Town Hall fat cats may have to share cream
EDITOR'S COMMENT
SUDDENLY, so-called fat cats at Town Halls across the country are in the limelight again.
Next year, nearly 500 local authorities and associated bodies will be legally required to publish annual pay information.
Presumably, Camden Council pay bands will also be dragged out into the light of day.
Looking casually at salaries paid to senior council staff, it is easy to begrudge them or believe departmental managers and those in the higher echelons are grossly overpaid.
But running public affairs properly isn’t easy. Running a private company all comes down in the end to net profit and therefore the viability of the enterprise.
But people’s lives are often in the hands of public sector chiefs, so a great deal of talent – in some ways, more perhaps than that required in the private sector – needs to be displayed. .

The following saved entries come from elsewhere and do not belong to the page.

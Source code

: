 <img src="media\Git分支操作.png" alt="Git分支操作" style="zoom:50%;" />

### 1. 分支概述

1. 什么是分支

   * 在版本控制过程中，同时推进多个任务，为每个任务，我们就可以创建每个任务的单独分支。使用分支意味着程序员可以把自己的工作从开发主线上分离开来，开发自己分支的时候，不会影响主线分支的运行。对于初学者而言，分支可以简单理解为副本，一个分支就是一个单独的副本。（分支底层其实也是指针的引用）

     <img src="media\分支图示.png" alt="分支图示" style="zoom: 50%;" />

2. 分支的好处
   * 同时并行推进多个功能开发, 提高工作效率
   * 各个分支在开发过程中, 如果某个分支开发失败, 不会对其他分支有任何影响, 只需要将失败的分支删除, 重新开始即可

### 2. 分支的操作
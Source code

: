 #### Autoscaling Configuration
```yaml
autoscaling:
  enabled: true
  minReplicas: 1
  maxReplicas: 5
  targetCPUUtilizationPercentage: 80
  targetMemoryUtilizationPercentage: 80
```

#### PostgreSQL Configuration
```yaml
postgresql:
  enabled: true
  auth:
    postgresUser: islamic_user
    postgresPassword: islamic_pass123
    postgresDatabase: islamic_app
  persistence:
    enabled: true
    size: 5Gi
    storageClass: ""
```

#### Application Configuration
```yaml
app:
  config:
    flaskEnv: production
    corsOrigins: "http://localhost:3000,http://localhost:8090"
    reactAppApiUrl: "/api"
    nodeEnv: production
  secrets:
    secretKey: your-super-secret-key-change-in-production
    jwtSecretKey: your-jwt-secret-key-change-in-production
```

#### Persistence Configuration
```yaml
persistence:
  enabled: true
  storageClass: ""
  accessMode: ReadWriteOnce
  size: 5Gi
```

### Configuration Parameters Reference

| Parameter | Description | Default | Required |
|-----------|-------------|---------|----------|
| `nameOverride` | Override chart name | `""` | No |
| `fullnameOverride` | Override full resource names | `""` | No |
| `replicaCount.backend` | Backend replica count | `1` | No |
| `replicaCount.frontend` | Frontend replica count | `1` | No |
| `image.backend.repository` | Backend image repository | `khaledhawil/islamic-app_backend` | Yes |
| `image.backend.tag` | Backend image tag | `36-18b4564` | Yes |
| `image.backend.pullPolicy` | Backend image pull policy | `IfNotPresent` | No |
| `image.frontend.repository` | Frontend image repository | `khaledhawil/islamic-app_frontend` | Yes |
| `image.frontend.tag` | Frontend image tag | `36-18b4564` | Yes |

More pertinent is not the actual pay but the differential between the highest paid in the public sector and those on the bottom rung.
This has become distorted in the past 30 years. In the early 1980s a council town clerk, now known as chief executive, in London would earn about eight times more than the lowest paid. Today, the differential can be as high as 20 times.
Camden’s chief executive Moira Gibb earns annually around £200,000 while a cleaner at the town hall may pick up £13,000 or £14,000 – a multiple of around 15.
It is this yawning gap that highlights the problem in the public sector.
If a High Pay Commission – proposed by think-tanks – became a reality, something at last may done to correct the lurch in pay.